Andare verso l’altro nonostante il senso di alienazione che si prova e che egli stesso, innanzitutto, prova.
Quando soffriamo, quando la psiche soffre, ci sentiamo strani, diversi, a disagio. E’ difficile descrivere un sintomo, difficile comunicare l’esperienza soggettiva del dolore, della tristezza, dell’angoscia. C’è una soglia da superare, una barriera, una naturale diffidenza, una protezione dal dolore: proteggiamo gli altri dalla nostra sofferenza e proteggiamo noi stessi dalla possibile incomprensione, dall’amplificazione del dolore che nasce dalla constatazione che l’altro non capisce o sminuisce o spara il primo consiglio che gli viene in mente.
I vari “su con la vita/non te la prendere/non drammatizzare…” non sono che difese, strumenti che chi dovrebbe ascoltare usa, invece, per mettersi al riparo, per non sentire nella propria carne e nelle proprie ossa il dolore che l’altro comunica. E, a volte, il messaggio è così incomprensibile che anche chi vorrebbe trasmetterlo (chi soffre degli effetti di… non si sa bene cosa, perché nemmeno lui l’ha ancora capito) non sa come fare per… dirlo.
Le parole per dirlo vanno trovate insieme. La soglia va superata da entrambe le parti e, molto spesso, la Rêverie è lo strumento fondamentale per riempire la distanza, per rendere comprensibile a tutti e due qualcosa che non c’è sui manuali, qualcosa di oscuro e traducibile solo con strani giri di parole e con rime e cantilene e approssimazioni, andando a tentoni e cogliendo con la coda dell’occhio come diceva Laing, uno psichiatra che molti consideravano “ un po’ matto” (un amico di Basaglia, uno che detestava i muri).
La Rêverie ha un suo linguaggio e si appoggia alle soglie: accetta quei “luoghi” che segnano la differenza e mettono in risalto il varco.
La siepe di Leopardi, la selva oscura di Dante, la fune tesa del funambolo dello Zarathustra, le mura di Troia, il divieto infranto e la sfinge per Edipo…: posti in cui occorre sostare per sentire il cambiamento, intuire il passaggio e la possibilità di viaggio, di svolgimento e di incontro. La letteratura è piena di soglie e delle Rêverie necessarie per percepirle e per superarle, lasciandole intatte, rispettandone il potere.

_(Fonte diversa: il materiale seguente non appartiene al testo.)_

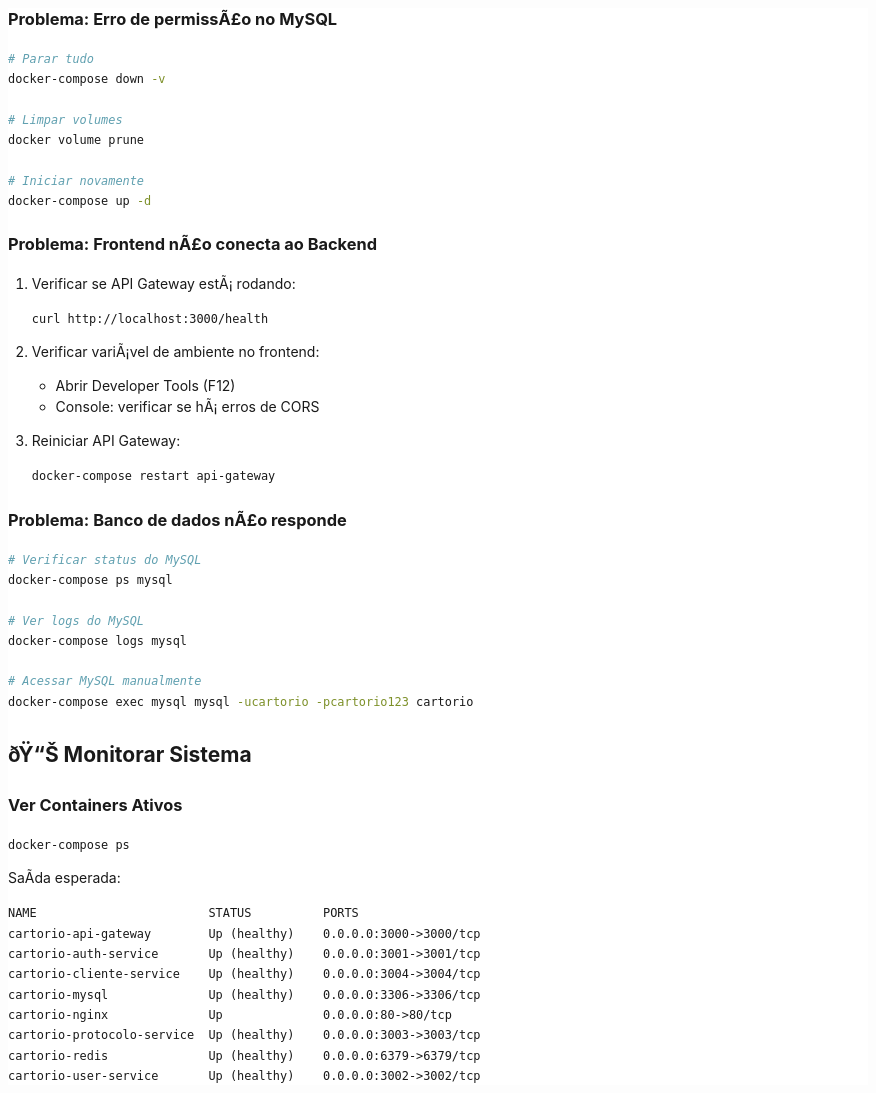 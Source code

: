 ### Problema: Erro de permissÃ£o no MySQL

```bash
# Parar tudo
docker-compose down -v

# Limpar volumes
docker volume prune

# Iniciar novamente
docker-compose up -d
```

### Problema: Frontend nÃ£o conecta ao Backend

1. Verificar se API Gateway estÃ¡ rodando:

   ```bash
   curl http://localhost:3000/health
   ```

2. Verificar variÃ¡vel de ambiente no frontend:
   - Abrir Developer Tools (F12)
   - Console: verificar se hÃ¡ erros de CORS

3. Reiniciar API Gateway:

   ```bash
   docker-compose restart api-gateway
   ```

### Problema: Banco de dados nÃ£o responde

```bash
# Verificar status do MySQL
docker-compose ps mysql

# Ver logs do MySQL
docker-compose logs mysql

# Acessar MySQL manualmente
docker-compose exec mysql mysql -ucartorio -pcartorio123 cartorio
```

## ðŸ“Š Monitorar Sistema

### Ver Containers Ativos

```bash
docker-compose ps
```

SaÃ­da esperada:

```text
NAME                        STATUS          PORTS
cartorio-api-gateway        Up (healthy)    0.0.0.0:3000->3000/tcp
cartorio-auth-service       Up (healthy)    0.0.0.0:3001->3001/tcp
cartorio-cliente-service    Up (healthy)    0.0.0.0:3004->3004/tcp
cartorio-mysql              Up (healthy)    0.0.0.0:3306->3306/tcp
cartorio-nginx              Up              0.0.0.0:80->80/tcp
cartorio-protocolo-service  Up (healthy)    0.0.0.0:3003->3003/tcp
cartorio-redis              Up (healthy)    0.0.0.0:6379->6379/tcp
cartorio-user-service       Up (healthy)    0.0.0.0:3002->3002/tcp
```
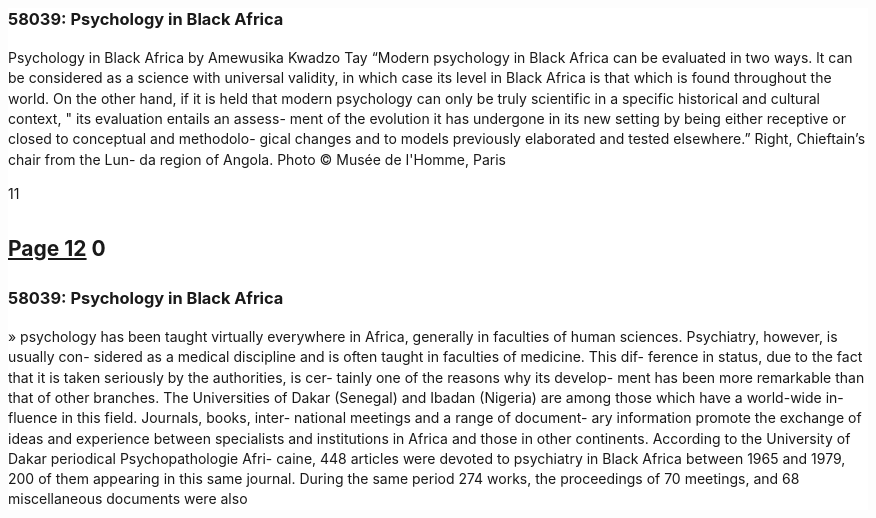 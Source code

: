 

### 58039: Psychology in Black Africa

Psychology 
in Black Africa 
by Amewusika Kwadzo Tay 
“Modern psychology in Black 
Africa can be evaluated in two 
ways. lt can be considered as a 
science with universal validity, 
in which case its level in Black 
Africa is that which is found 
throughout the world. On the 
other hand, if it is held that 
modern psychology can only be 
truly scientific in a specific 
historical and cultural context, 
" its evaluation entails an assess- 
ment of the evolution it has 
undergone in its new setting by 
being either receptive or closed 
to conceptual and methodolo- 
gical changes and to models 
previously elaborated and 
tested elsewhere.” Right, 
Chieftain’s chair from the Lun- 
da region of Angola. 
Photo © Musée de I'Homme, Paris 
  
  
  
  
11

## [Page 12](https://demo.humlab.umu.se/courier/074675engo.pdf#page=12) 0

### 58039: Psychology in Black Africa

» psychology has been taught virtually 
everywhere in Africa, generally in faculties 
of human sciences. 
Psychiatry, however, is usually con- 
sidered as a medical discipline and is often 
taught in faculties of medicine. This dif- 
ference in status, due to the fact that it is 
taken seriously by the authorities, is cer- 
tainly one of the reasons why its develop- 
ment has been more remarkable than that 
of other branches. The Universities of 
Dakar (Senegal) and Ibadan (Nigeria) are 
among those which have a world-wide in- 
fluence in this field. Journals, books, inter- 
national meetings and a range of document- 
ary information promote the exchange of 
ideas and experience between specialists 
and institutions in Africa and those in other 
continents. According to the University of 
Dakar periodical Psychopathologie Afri- 
caine, 448 articles were devoted to 
psychiatry in Black Africa between 1965 
and 1979, 200 of them appearing in this 
same journal. During the same period 274 
works, the proceedings of 70 meetings, and 
68 miscellaneous documents were also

La clinica, l’arte e la tecnica con cui proviamo a cogliere nell’altro l’essenza, la causa e i percorsi del Pathos, ha bisogno di storie e di soglie. Non è un caso che Narciso, Edipo, Lady Macbeth, Anna Karenina e il giovane Raskolnikov di Delitto e Castigo se ne stiano perfettamente a proprio agio fra le categorie diagnostiche che cercano, meno bene di loro, di descrivere la colpa, l’ossessione, la fissazione, le perversioni dell’amore e del desiderio.
Queste figure portano con sé una storia e un linguaggio, descrivono uno svolgimento, un dramma e “… sono figure vive che rimangono con noi più di qualsiasi essere umano che abbiamo mai conosciuto. Quando dico che rimangono, intendo che sono realtà psichiche e possiamo imparare di più dagli scrittori particolarmente accurati o brillanti o eloquenti che dallo studio dei casi clinici.” (J.Hillman).
Queste e molte altre Figure facilitano la Rêverie, stanno sulla soglia e, come guardiani, ci aiutano a dar voce a drammi che hanno vissuto prima di noi, a realtà psichiche che fanno rima con le nostre.